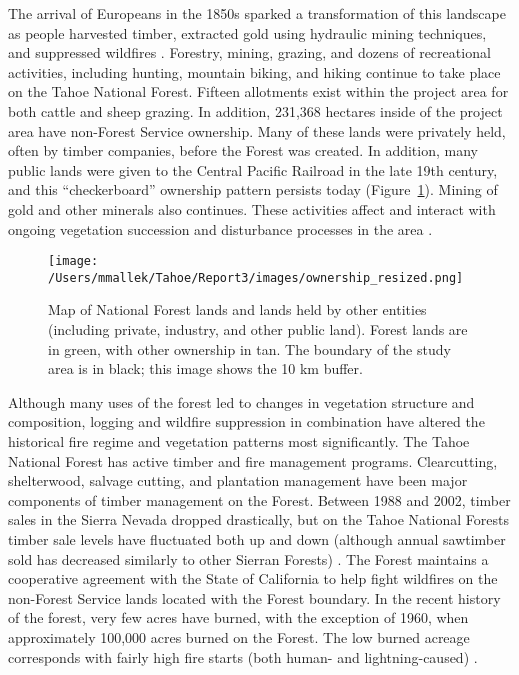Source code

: The arrival of Europeans in the 1850s sparked a transformation of this landscape as people harvested timber, extracted gold using hydraulic mining techniques, and suppressed wildfires \citep{Storer1963}. Forestry, mining, grazing, and dozens of recreational activities, including hunting, mountain biking, and hiking continue to take place on the Tahoe National Forest. Fifteen allotments exist within the project area for both cattle and sheep grazing. In addition, 231,368 hectares inside of the project area have non-Forest Service ownership. Many of these lands were privately held, often by timber companies, before the Forest was created. In addition, many public lands were given to the Central Pacific Railroad in the late 19th century, and this ``checkerboard'' ownership pattern persists today (Figure~\ref{ownership}). Mining of gold and other minerals also continues. These activities affect and interact with ongoing vegetation succession and disturbance processes in the area \citep{USDAForestService2014}.

\begin{figure}[!htbp]
\centering
\texttt{[image: /Users/mmallek/Tahoe/Report3/images/ownership\_resized.png]}
\caption{Map of National Forest lands and lands held by other entities (including private, industry, and other public land). Forest lands are in green, with other ownership in tan. The boundary of the study area is in black; this image shows the 10 km buffer.} 
\label{ownership}
\end{figure}

Although many uses of the forest led to changes in vegetation structure and composition, logging and wildfire suppression in combination have altered the historical fire regime and vegetation patterns most significantly. The Tahoe National Forest has active timber and fire management programs. Clearcutting, shelterwood, salvage cutting, and plantation management have been major components of timber management on the Forest. Between 1988 and 2002, timber sales in the Sierra Nevada dropped drastically, but on the Tahoe National Forests timber sale levels have fluctuated both up and down (although annual sawtimber sold has decreased similarly to other Sierran Forests) \citep{USDAForestService2004}. The Forest maintains a cooperative agreement with the State of California to help fight wildfires on the non-Forest Service lands located with the Forest boundary. In the recent history of the forest, very few acres have burned, with the exception of 1960, when approximately 100,000 acres burned on the Forest. The low burned acreage corresponds with fairly high fire starts (both human- and lightning-caused) \citep{USDAForestService1990}.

_ _ _ _ _

Required work -> All lines of the records above that carry the word "image" should be listed.

Solution to this exercise ->
\texttt{[image: /Users/mmallek/Tahoe/Report3/images/ownership\_resized.png]}
\caption{Map of National Forest lands and lands held by other entities (including private, industry, and other public land). Forest lands are in green, with other ownership in tan. The boundary of the study area is in black; this image shows the 10 km buffer.} 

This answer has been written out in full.